La Francia s'è destra
(G.p)Il collega Antonio Rapisarda, dalle colonne de Il Tempo, storico quotidiano romano, con un interessante articolo, che pubblichiamo per intero, ci spiega perché Marine Le Pen, candidata alle presidenziali per il Front National rappresenta la risposta maggioritaria, sincera, traversale e sostanziale contro l'establishment diversamente populista di Macron.
Le Presidenziali di Francia hanno evidenziato inoltre alcuni snodi che scavalcano di gran lunga le Alpi. Il dato macroscopico è che finisce anche in Francia – una delle sue patrie d'elezione - il bipolarismo per come lo abbiamo conosciuto. Il dato lampante è che i socialisti di Benoît Hamon sono rimasti letteralmente spiaggiati, incapaci di riprendersi dopo la disastrosa stagione targata François Hollande; mentre la rincorsa dei Republicains è stata sì frenata via giudiziaria ma al loro interno non si sono rivelati più capaci, dopo l'implosione di Nicolas Sarkozy, di fornire nuova classe dirigente, dato che Fillon, da quarant'anni sulla scena, rappresenta in ogni caso uno dei politici di lungo corso.
Fra i temi che hanno pesato sulle scelte dei francesi è evidente come quello del contrasto al terrorismo e della sicurezza non appartenga più alle mere ipotesi di governo ma sia entrato “in diretta” e con forza percentuale – proprio come un video sui social – nella forbice elettorale delle campagne dei candidati. Sul capitolo Ue, poi, non esiste un messaggio trionfante né più una koinè sulla quale le forze maggioritarie convergono. Ieri non ha prevalso infatti né l'invettiva populista né quella euro-entusiasta: segno che esiste una società politica sempre più spaccata – si parla non a caso di “quadripartitismo” - e sempre più espressione di una geografia sociale che evidenzia le fratture esistenti non solo tra centro e periferia delle metropoli ma anche tra Capitale e tutto il resto della sterminata provincia. È emerso insomma un nuovo dualismo, intercettato nella pars destruens da Marine Le Pen – che sulla messa in discussione radicale della Ue fa dipendere «la sopravvivenza della Francia» – e in quella costruens di Macron – secondo il quale l'Europa si risolleverebbe soltanto con «più Europa».
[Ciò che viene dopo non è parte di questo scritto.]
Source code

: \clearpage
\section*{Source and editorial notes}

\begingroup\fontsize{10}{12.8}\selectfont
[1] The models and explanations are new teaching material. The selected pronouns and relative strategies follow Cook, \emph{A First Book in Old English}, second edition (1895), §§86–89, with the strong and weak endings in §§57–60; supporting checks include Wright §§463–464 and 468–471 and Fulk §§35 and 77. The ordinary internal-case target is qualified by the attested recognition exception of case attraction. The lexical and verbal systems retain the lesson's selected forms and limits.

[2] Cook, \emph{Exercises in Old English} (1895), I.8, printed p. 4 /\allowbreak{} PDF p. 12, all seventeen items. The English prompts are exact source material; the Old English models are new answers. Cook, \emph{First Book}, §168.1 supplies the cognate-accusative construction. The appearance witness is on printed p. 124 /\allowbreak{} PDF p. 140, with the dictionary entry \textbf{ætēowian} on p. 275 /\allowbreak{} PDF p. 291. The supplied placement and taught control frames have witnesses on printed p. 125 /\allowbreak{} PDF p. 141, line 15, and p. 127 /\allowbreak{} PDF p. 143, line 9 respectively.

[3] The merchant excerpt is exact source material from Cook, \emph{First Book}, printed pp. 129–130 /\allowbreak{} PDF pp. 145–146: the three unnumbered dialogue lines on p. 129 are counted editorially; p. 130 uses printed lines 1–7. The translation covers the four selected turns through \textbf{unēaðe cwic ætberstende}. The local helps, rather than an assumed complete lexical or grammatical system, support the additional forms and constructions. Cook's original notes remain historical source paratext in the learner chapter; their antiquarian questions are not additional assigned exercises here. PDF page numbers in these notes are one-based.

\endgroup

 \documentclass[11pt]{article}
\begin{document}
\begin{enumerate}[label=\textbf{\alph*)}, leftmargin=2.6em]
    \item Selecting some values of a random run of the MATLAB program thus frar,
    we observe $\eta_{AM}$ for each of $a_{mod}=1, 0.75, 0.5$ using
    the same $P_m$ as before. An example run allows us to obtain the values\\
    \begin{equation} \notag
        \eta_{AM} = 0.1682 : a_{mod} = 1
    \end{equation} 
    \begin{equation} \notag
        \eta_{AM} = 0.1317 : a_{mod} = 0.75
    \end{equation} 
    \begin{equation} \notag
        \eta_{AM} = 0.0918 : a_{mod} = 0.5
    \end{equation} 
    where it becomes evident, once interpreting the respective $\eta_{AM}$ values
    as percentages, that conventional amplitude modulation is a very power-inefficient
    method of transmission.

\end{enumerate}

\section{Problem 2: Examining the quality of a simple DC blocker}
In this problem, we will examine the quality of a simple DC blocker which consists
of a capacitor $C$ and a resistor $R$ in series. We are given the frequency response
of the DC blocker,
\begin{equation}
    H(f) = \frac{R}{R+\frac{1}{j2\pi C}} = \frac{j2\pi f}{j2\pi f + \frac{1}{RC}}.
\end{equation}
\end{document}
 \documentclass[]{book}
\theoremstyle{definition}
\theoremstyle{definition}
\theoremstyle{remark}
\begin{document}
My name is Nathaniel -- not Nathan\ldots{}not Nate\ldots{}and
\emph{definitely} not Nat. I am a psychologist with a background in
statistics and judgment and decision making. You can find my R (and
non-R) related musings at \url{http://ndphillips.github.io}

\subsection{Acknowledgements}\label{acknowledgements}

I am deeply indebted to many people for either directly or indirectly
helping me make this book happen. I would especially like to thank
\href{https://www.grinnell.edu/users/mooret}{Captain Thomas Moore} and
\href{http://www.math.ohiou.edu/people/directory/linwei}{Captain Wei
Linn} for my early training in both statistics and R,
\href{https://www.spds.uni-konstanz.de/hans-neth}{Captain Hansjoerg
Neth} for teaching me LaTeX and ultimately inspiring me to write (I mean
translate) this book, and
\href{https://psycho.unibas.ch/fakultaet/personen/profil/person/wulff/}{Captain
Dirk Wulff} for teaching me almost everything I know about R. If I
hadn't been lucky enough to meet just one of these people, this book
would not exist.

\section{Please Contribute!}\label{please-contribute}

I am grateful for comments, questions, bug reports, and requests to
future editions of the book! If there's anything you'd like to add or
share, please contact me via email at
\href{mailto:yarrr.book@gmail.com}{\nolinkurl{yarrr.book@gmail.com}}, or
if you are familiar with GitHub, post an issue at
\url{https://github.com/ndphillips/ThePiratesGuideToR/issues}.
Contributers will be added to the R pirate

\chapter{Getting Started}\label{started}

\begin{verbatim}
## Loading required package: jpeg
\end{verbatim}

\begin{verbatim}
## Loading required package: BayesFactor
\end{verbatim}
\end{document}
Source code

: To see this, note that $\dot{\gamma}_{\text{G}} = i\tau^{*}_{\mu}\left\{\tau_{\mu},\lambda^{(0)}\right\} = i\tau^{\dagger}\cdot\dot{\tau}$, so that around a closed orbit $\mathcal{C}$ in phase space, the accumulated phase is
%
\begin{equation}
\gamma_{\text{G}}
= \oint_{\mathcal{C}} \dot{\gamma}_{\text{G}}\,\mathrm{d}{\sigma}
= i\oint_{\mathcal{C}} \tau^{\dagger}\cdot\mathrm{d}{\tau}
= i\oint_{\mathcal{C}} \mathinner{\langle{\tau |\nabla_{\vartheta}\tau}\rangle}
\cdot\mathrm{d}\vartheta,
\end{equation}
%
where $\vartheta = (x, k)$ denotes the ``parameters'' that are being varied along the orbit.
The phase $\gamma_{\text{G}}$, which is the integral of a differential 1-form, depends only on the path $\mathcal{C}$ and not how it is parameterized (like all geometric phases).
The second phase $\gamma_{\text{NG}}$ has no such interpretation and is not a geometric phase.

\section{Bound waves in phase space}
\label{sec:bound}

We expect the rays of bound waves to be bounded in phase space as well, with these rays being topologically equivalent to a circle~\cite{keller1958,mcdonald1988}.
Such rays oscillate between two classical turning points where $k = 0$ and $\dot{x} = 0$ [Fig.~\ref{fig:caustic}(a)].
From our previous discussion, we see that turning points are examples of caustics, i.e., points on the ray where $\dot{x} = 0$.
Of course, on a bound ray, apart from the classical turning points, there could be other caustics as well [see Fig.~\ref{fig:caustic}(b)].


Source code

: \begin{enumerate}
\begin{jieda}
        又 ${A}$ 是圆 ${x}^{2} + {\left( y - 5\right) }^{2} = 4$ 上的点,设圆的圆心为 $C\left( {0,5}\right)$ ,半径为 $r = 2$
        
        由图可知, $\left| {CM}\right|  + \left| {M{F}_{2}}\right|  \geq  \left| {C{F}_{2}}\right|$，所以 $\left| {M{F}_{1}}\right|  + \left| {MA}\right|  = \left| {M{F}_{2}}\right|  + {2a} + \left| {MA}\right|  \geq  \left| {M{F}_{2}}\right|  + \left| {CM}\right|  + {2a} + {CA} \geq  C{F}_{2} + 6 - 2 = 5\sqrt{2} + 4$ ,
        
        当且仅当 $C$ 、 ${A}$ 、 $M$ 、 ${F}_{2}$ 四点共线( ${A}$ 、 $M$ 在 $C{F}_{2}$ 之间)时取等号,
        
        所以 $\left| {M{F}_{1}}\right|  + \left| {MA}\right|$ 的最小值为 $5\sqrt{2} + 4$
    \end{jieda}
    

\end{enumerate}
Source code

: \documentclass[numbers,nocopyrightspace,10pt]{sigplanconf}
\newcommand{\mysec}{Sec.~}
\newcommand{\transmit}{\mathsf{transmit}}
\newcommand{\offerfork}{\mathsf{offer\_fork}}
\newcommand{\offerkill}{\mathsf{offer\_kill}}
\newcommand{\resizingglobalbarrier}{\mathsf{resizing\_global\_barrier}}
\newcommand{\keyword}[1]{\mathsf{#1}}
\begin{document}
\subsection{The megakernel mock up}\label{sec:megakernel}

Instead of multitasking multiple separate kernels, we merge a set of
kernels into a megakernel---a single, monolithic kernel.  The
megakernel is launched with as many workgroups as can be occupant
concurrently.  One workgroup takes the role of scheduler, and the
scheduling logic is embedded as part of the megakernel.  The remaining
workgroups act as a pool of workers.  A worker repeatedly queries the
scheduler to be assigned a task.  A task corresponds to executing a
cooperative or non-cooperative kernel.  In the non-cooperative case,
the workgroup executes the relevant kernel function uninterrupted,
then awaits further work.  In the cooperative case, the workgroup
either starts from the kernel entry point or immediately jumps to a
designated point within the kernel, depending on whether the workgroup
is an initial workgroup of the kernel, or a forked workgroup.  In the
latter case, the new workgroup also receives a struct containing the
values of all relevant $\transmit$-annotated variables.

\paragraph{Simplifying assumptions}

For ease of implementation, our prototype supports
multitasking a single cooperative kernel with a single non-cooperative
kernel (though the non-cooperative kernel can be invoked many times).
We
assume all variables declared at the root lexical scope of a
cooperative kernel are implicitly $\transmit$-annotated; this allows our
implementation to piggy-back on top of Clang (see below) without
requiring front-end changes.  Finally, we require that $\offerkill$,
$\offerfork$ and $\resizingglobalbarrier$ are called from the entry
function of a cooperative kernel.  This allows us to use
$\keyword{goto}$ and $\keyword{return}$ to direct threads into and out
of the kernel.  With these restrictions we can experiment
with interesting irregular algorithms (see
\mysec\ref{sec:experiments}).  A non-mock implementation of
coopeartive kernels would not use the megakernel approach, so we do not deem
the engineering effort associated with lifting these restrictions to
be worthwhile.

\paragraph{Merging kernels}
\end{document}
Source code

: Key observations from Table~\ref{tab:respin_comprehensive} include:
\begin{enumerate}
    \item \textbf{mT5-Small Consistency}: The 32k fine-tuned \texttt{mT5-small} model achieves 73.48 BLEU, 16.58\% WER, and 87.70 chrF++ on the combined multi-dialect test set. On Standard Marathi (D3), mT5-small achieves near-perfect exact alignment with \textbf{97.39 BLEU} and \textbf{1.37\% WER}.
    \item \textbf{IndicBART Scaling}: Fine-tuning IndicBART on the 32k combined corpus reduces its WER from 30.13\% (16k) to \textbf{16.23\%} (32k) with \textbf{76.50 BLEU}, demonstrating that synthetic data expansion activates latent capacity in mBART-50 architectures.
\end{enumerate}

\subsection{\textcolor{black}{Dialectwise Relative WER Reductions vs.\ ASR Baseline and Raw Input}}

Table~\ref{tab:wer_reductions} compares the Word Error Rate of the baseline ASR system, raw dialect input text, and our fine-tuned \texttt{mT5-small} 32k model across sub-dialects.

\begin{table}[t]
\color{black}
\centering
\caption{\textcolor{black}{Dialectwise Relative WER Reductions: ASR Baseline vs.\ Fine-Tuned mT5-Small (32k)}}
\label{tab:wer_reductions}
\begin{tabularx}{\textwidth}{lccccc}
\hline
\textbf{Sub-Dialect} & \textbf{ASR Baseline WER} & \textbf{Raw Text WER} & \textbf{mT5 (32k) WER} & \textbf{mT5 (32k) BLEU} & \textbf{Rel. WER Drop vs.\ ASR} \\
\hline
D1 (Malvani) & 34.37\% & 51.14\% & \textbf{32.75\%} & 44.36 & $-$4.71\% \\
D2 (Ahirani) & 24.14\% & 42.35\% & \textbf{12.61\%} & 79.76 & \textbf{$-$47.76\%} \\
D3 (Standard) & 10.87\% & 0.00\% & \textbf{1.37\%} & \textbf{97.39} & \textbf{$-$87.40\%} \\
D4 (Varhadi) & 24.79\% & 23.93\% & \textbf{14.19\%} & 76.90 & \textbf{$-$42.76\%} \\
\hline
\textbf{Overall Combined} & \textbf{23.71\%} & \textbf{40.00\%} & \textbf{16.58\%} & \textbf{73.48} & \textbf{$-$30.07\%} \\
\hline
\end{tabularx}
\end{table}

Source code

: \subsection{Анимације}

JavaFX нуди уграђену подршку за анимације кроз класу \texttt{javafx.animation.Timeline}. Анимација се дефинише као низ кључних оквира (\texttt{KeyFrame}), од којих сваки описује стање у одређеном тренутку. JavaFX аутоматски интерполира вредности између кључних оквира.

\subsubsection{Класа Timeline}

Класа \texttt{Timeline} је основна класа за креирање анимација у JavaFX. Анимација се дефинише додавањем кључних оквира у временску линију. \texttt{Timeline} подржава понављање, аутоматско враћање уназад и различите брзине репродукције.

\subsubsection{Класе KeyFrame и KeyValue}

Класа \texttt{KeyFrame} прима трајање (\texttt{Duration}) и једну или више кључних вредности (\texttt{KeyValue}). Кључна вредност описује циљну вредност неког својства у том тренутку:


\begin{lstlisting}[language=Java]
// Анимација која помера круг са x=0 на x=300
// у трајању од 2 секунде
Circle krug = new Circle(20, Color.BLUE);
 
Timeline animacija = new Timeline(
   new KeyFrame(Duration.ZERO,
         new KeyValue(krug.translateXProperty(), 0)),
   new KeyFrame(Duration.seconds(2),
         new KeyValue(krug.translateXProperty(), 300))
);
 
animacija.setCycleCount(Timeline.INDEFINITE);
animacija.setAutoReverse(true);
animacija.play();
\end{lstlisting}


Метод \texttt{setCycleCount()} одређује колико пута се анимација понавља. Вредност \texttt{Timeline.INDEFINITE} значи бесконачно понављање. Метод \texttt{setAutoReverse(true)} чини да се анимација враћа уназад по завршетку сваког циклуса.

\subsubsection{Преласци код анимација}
Europa politica che si scopre sempre più interconnessa. Il voto francese, pertanto, è destinato a disegnare e a determinare gli equilibri in vista di appuntamenti importanti come il voto in Inghilterra ma soprattutto (si spera, prima o poi) anche in Italia. Nel Belpaese sorridono di certo Matteo Renzi (macronista convinto, che da adesso si manifesterà di certo più intransigente verso il governo Gentiloni) e i sovranisti di Lega e Fratelli d'Italia che possono festeggiare da parte loro come vincente l'agenda identitaria che vorranno far pesare di più nonostante i mal di pancia di Berlusconi. Infine, la Francia ha dimostrato che un sistema elettorale può funzionare: il 7 maggio, comunque vada, ci consegnerà un presidente della Repubblica. In Italia, per il momento, vi è certezza che il giorno dopo un vincitore che governa sarà quasi impossibile. Su questo un po' di sana invidia per i cugini non è peccato.